[Source texts of formatted documents]
"""
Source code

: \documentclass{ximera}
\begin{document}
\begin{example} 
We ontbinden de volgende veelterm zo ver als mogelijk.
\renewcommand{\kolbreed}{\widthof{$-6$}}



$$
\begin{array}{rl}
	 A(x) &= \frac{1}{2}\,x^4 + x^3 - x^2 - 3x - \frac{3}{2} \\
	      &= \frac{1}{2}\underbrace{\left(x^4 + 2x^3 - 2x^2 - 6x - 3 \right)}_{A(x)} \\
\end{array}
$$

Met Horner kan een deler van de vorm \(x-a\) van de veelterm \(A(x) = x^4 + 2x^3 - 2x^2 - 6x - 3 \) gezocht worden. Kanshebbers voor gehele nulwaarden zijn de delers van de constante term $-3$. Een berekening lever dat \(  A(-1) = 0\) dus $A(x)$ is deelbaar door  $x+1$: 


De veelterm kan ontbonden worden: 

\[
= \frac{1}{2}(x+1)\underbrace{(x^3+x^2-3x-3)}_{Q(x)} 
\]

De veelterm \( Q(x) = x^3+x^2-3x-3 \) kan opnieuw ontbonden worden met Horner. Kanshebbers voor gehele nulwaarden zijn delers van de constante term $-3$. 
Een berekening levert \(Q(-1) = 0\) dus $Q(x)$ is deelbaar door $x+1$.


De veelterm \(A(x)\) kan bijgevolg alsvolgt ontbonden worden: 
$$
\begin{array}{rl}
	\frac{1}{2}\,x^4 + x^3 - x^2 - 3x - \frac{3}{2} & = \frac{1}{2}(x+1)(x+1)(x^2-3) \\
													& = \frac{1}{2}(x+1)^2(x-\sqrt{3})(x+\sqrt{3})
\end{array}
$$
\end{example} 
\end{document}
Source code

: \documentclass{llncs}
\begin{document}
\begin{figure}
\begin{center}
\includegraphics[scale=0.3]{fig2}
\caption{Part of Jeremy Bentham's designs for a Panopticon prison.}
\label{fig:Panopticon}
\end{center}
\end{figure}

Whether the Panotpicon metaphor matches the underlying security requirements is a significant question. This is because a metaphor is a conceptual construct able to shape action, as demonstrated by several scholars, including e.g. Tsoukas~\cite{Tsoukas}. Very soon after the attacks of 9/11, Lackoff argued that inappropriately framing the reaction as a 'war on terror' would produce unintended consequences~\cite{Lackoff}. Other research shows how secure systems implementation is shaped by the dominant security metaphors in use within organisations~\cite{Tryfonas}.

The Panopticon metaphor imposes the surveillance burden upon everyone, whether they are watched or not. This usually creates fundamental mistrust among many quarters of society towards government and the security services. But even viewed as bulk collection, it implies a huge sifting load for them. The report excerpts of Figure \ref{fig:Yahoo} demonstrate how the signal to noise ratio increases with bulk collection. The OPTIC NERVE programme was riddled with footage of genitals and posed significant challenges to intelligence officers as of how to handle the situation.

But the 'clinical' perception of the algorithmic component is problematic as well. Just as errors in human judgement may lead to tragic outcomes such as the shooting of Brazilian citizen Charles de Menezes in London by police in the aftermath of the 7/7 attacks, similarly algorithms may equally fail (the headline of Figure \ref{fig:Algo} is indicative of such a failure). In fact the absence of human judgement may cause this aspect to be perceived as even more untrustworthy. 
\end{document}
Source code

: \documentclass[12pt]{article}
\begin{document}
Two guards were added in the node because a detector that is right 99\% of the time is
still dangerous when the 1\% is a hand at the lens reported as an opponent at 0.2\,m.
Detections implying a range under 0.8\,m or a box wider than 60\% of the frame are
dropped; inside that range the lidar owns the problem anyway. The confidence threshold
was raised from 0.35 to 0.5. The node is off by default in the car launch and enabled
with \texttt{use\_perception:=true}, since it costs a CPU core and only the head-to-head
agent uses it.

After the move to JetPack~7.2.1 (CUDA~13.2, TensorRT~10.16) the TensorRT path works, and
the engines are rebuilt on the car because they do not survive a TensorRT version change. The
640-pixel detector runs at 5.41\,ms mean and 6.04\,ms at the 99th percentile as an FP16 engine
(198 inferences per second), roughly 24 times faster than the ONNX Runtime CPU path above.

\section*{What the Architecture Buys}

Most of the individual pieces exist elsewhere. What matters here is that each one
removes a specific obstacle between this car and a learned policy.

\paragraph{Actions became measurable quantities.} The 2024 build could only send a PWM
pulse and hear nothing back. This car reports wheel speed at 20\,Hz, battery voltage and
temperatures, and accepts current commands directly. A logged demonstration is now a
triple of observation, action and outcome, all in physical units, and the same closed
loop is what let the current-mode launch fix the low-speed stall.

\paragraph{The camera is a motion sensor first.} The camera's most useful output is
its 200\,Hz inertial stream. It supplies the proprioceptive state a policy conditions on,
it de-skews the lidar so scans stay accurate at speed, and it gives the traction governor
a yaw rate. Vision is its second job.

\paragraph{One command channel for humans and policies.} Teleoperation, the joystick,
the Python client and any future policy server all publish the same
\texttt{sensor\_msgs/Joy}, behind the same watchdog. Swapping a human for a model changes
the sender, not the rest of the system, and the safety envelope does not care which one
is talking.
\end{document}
"""
> WORK ORDER
Reproduce the entries above exactly, but only the lines between the line holding "640-pixel detector runs" and the line holding "command channel for", inclusive.

> EXERCISE RESPONSE
640-pixel detector runs at 5.41\,ms mean and 6.04\,ms at the 99th percentile as an FP16 engine
(198 inferences per second), roughly 24 times faster than the ONNX Runtime CPU path above.

\section*{What the Architecture Buys}

Most of the individual pieces exist elsewhere. What matters here is that each one
removes a specific obstacle between this car and a learned policy.

\paragraph{Actions became measurable quantities.} The 2024 build could only send a PWM
pulse and hear nothing back. This car reports wheel speed at 20\,Hz, battery voltage and
temperatures, and accepts current commands directly. A logged demonstration is now a
triple of observation, action and outcome, all in physical units, and the same closed
loop is what let the current-mode launch fix the low-speed stall.

\paragraph{The camera is a motion sensor first.} The camera's most useful output is
its 200\,Hz inertial stream. It supplies the proprioceptive state a policy conditions on,
it de-skews the lidar so scans stay accurate at speed, and it gives the traction governor
a yaw rate. Vision is its second job.

\paragraph{One command channel for humans and policies.} Teleoperation, the joystick,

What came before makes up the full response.